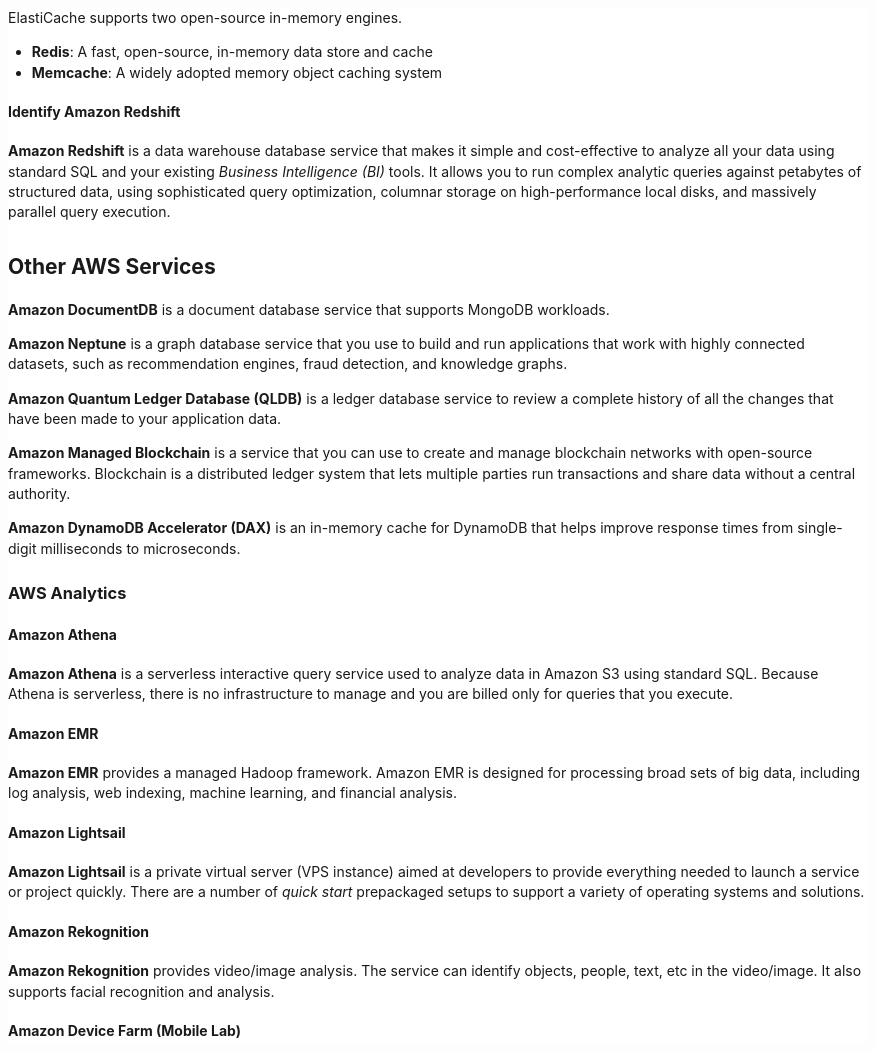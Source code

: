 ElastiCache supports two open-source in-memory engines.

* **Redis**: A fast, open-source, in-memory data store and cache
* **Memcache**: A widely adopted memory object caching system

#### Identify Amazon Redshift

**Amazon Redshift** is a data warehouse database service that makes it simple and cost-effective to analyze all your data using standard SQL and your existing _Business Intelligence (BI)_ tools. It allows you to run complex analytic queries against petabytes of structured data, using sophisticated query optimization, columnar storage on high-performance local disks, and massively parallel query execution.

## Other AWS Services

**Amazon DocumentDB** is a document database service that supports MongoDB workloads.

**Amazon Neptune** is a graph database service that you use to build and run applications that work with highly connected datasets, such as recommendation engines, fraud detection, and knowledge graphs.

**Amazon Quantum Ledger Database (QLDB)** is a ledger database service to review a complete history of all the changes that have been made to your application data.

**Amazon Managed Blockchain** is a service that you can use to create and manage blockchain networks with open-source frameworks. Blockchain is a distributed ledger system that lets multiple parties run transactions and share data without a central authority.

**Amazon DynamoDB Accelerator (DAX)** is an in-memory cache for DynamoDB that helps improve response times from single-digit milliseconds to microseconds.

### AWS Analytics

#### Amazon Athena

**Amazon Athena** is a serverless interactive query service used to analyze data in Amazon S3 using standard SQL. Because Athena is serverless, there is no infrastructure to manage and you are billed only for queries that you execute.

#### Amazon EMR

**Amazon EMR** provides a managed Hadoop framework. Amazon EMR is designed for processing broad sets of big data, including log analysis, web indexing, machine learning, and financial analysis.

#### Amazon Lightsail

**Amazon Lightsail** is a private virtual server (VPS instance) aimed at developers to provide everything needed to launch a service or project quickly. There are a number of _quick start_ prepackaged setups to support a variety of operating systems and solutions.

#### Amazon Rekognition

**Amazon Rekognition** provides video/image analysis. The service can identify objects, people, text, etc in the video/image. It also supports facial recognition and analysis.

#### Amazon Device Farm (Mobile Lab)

——————————

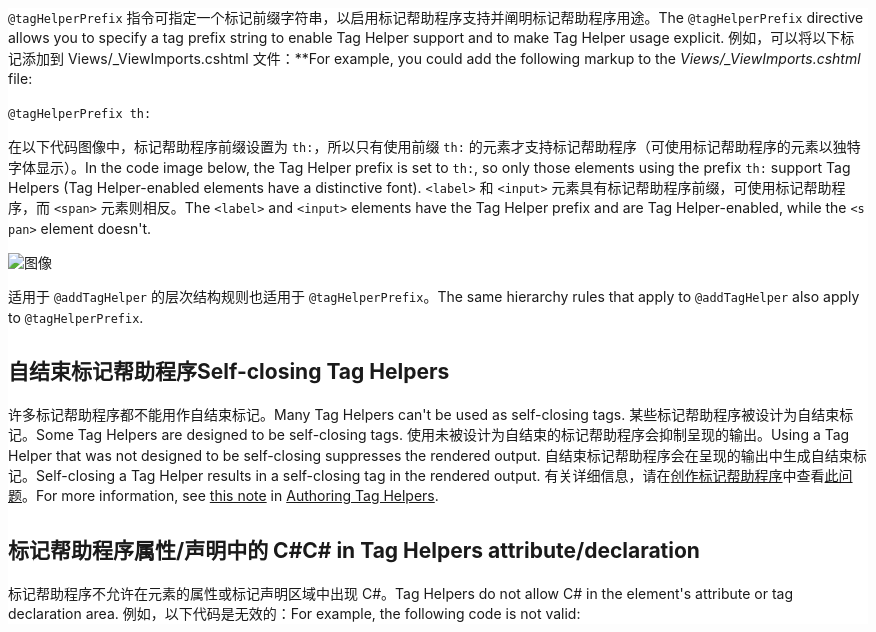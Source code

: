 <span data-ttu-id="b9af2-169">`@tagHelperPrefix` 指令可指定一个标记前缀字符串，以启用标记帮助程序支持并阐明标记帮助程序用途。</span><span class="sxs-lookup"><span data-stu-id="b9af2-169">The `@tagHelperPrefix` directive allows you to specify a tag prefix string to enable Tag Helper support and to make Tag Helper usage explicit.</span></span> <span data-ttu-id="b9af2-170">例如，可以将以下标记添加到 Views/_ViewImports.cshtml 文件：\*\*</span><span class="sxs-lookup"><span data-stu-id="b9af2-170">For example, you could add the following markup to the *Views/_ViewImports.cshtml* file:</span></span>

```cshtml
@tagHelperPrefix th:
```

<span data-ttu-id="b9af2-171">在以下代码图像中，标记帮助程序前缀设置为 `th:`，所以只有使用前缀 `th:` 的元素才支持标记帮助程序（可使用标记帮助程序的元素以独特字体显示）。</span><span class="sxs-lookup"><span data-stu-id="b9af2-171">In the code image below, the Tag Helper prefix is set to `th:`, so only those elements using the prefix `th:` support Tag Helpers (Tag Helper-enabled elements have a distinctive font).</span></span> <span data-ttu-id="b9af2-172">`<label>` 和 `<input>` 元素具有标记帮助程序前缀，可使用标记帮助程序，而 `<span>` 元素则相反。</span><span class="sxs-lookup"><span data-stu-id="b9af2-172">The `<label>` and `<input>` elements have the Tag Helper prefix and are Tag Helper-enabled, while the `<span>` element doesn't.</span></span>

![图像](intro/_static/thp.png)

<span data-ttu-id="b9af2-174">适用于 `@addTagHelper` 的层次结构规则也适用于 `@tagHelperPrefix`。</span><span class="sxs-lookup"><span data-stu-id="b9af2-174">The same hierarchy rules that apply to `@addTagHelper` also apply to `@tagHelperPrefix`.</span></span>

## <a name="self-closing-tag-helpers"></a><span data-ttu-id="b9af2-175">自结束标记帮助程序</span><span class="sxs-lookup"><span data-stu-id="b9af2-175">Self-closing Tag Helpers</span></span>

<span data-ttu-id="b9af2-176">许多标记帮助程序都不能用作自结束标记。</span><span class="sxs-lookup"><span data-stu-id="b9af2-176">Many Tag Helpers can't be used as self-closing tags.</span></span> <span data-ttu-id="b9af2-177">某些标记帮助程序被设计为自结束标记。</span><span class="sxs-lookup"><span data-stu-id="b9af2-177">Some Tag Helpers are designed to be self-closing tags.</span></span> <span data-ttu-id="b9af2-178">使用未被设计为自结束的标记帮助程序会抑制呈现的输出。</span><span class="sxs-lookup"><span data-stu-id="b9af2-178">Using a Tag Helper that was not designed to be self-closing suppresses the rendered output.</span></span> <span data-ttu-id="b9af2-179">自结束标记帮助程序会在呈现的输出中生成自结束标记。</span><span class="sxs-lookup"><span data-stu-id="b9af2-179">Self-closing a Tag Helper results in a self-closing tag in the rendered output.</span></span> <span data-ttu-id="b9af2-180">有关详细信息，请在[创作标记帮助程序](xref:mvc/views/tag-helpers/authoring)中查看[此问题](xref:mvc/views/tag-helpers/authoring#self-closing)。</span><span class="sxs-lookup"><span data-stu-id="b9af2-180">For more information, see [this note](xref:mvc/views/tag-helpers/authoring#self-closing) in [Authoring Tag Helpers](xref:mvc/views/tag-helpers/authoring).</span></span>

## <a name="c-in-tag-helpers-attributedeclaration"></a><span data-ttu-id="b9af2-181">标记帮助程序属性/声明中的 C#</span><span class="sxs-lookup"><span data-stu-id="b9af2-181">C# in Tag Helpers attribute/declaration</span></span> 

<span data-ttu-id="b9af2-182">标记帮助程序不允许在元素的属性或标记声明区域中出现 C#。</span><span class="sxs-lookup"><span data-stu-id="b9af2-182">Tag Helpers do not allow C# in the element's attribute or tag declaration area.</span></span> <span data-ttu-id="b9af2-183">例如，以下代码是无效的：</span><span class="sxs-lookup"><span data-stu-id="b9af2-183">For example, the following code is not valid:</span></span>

——————————

Task description -> Your task is to retype the entries verbatim, starting with the line that holds "#### Amazon Rekognition" and stopping after the line that holds "#### Amazon Device Farm (Mobile Lab)".

Task solution ->
#### Amazon Rekognition

**Amazon Rekognition** provides video/image analysis. The service can identify objects, people, text, etc in the video/image. It also supports facial recognition and analysis.

#### Amazon Device Farm (Mobile Lab)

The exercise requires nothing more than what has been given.